FHIR Chat · crucible hanging · crucible

Stream: crucible

Topic: crucible hanging


view this post on Zulip Ben Spencer (Mar 05 2019 at 13:23):

Hello again

We've deployed a public server and are attempting to run crucible against it. It seems to consistently get stuck after about half an hour, not always in exactly the same place. Once it gets stuck we can see from the logs that we're no longer receiving http requests from it. I've run a local crucible in docker-compose against it and that runs the tests to completion.

https://projectcrucible.org/servers/5c791f4404ebd07fa1000000

Last request from that run was at 13:07:42

view this post on Zulip Robert Scanlon (Mar 05 2019 at 14:06):

Hmmm, thanks Ben, we'll take a look.
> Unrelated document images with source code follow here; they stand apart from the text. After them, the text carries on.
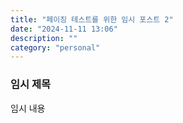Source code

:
 ```yaml
---
title: "페이징 테스트를 위한 임시 포스트 2"
date: "2024-11-11 13:06"
description: ""
category: "personal"
---
```


### 임시 제목

임시 내용
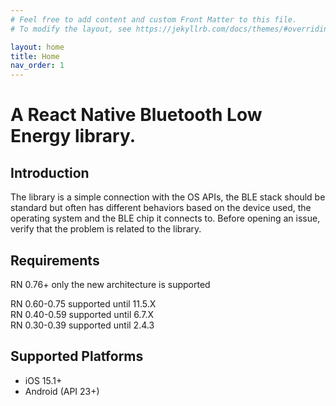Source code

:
 ```yaml
---
# Feel free to add content and custom Front Matter to this file.
# To modify the layout, see https://jekyllrb.com/docs/themes/#overriding-theme-defaults

layout: home
title: Home
nav_order: 1
---
```


# A React Native Bluetooth Low Energy library.

## Introduction

The library is a simple connection with the OS APIs, the BLE stack should be standard but often has different behaviors based on the device used, the operating system and the BLE chip it connects to. Before opening an issue, verify that the problem is related to the library.

## Requirements

RN 0.76+ only the new architecture is supported

RN 0.60-0.75 supported until 11.5.X  
RN 0.40-0.59 supported until 6.7.X  
RN 0.30-0.39 supported until 2.4.3  

## Supported Platforms

- iOS 15.1+
- Android (API 23+)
Looks like it is hanging on 'Resource Test Supply Delivery' right now. Screen-Shot-2019-03-05-at-9.05.00-AM.png

view this post on Zulip Robert Scanlon (Mar 05 2019 at 14:09):

In the past we have had some problems when running the full barrage of tests, though it wasn't consistent enough to replicate and track down the issue. I believe our running hypothesis was either the JSON parsing or XML parsing libraries caused some kind of fatal error to occur.

view this post on Zulip Robert Scanlon (Mar 05 2019 at 14:09):

From what you can tell, is it always failing on the same test?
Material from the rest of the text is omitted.